Prediction

LDAK includes multiple tools for constructing linear prediction models (polygenic risk scores), using either individual-level data or summary statistics. The key advantage of our tools is that they allow the user to specify the Heritability Model. By contrast, almost all existing prediction tools consider only the GCTA Model (each predictor is expected to contribute equal heritability). In our publication, Improved genetic prediction of complex traits from individual-level data or summary statistics (Nature Communications, 2021), we showed that for 223 out of 225 complex traits, prediction accuracy improves when we use a more realistic heritability model. For example, we found that when we replaced the GCTA Model with the BLD-LDAK Model, the average increase in R² (squared correlation between observed and predicted phenotypes) was 14%, equivalent to increasing the sample size by a quarter. Moreover, our tools that use individual-level data are computationally efficient, making them able to handle biobank-sized data (e.g., genome-wide SNP data for over 200,000 samples).

Please note, that we have simplified the MegaPRS software (specifically, we now recommend using the Human Default Heritability Model, instead of the BLD-LDAK Model, which means it is no longer necessary to first calculate per-predictor heritabilities)
_ _ _ _ _ _ _ _ _ _ _ _ _ _ _ _ _ _ _ _ _ _ _ _ _ _ _ _ _ _ _ _ _ _ _ _ _ _ _ _ _ _ _ _ _

When analysing individual-level data:

1 - We recommend using Elastic-Predict.
2 - You should perform careful Quality Control, to avoid confounding due to population structure or genotyping errors.

Note that while we recommend using Elastic-Predict, it is still possible to use the 2021 tools Ridge-Predict, Bolt-Predict and BayesR-Predict, or even the 2014 tool MultiBLUP.

When analysing summary statistics:

1 - We recommend using Elastic-SS (contained within MegaPRS).
2 - Your summary statistics should be in the format required by LDAK (see Summary Statistics for details).
3 - You will require a (well-matched) reference panel.

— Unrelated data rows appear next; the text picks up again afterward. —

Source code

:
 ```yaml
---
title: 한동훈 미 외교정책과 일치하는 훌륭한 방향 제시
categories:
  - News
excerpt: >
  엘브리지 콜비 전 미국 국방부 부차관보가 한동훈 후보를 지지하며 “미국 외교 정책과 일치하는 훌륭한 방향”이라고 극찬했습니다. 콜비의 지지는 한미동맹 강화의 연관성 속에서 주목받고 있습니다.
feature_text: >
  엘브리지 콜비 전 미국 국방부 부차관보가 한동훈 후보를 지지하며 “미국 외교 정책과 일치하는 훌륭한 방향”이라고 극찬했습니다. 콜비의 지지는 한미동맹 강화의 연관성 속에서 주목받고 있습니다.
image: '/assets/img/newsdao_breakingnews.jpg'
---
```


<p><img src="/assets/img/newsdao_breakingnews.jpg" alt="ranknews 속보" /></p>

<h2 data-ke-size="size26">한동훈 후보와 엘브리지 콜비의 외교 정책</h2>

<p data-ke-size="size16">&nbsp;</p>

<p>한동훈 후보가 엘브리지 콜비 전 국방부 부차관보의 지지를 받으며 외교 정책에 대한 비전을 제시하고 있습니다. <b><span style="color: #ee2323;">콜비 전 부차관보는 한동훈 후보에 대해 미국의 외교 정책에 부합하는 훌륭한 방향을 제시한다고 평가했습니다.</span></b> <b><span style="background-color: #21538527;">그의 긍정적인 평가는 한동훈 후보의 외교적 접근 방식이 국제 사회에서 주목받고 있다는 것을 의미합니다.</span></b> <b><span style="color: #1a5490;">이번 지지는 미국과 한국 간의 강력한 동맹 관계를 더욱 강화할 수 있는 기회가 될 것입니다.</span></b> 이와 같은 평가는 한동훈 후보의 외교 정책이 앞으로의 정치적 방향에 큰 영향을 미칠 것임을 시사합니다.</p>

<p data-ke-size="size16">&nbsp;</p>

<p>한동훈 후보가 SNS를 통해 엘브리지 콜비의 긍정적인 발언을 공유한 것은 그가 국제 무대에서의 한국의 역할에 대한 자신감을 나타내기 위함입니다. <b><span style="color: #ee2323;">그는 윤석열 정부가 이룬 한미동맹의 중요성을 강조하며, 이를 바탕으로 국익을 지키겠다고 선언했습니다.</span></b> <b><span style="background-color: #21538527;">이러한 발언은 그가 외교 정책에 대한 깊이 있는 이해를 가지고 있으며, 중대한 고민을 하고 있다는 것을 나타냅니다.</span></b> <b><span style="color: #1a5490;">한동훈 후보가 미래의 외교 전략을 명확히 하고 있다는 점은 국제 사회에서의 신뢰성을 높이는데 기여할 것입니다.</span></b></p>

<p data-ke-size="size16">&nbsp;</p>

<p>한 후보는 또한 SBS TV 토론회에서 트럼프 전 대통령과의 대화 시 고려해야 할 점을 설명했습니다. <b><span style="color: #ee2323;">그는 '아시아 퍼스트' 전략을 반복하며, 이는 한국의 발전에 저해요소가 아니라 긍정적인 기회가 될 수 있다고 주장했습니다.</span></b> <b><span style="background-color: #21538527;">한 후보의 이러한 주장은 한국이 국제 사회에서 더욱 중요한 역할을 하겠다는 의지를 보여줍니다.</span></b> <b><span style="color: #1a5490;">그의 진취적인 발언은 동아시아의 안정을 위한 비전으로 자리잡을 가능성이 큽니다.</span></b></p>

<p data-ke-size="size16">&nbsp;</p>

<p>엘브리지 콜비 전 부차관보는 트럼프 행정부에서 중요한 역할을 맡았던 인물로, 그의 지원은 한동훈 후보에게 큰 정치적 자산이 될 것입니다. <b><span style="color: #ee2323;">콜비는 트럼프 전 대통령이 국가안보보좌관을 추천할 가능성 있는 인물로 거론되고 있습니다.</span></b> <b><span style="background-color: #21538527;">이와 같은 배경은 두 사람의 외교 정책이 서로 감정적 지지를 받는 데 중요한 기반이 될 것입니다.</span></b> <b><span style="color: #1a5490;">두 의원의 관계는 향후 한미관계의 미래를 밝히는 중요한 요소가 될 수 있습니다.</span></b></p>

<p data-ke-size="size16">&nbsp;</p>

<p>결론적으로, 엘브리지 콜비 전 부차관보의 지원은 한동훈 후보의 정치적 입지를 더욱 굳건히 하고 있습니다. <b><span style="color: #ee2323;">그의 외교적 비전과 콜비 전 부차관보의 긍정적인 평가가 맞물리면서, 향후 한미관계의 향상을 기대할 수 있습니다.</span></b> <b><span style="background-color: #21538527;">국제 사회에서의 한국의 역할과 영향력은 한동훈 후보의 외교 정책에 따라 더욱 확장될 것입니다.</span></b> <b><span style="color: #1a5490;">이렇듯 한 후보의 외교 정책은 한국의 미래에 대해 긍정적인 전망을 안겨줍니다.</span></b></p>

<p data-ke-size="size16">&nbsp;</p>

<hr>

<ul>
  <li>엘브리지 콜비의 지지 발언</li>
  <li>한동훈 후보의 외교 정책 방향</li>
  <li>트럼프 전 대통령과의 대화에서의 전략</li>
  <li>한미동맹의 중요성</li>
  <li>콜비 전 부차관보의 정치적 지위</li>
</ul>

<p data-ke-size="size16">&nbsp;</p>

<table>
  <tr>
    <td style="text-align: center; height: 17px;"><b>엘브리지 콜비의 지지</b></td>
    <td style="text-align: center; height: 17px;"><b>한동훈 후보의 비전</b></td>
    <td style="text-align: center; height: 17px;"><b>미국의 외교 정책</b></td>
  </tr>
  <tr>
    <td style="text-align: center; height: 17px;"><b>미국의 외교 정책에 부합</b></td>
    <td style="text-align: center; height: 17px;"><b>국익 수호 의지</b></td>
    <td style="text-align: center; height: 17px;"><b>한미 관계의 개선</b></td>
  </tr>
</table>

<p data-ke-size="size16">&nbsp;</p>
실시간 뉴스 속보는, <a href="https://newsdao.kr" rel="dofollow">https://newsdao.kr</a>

Ideally, this should contain at least 2000 samples (otherwise, Reference Panel provides scripts for constructing a smaller panel from 1000 Genome Project data).
4 - When using SNP data, we recommend excluding predictors with ambiguous alleles (A & T or C & G), in order to avoid strand errors.

QuickPRS:

If you are analysing human SNP data, we have now added Quick PRS, a super-fast way to construct state-of-the-art prediction models that requires only summary statistics.

Step-by-step examples:

In Worked Examples we construct two prediction models from scratch, first analysing individual-level data (using Elastic-Predict), then summary statistics (using Elastic-SS).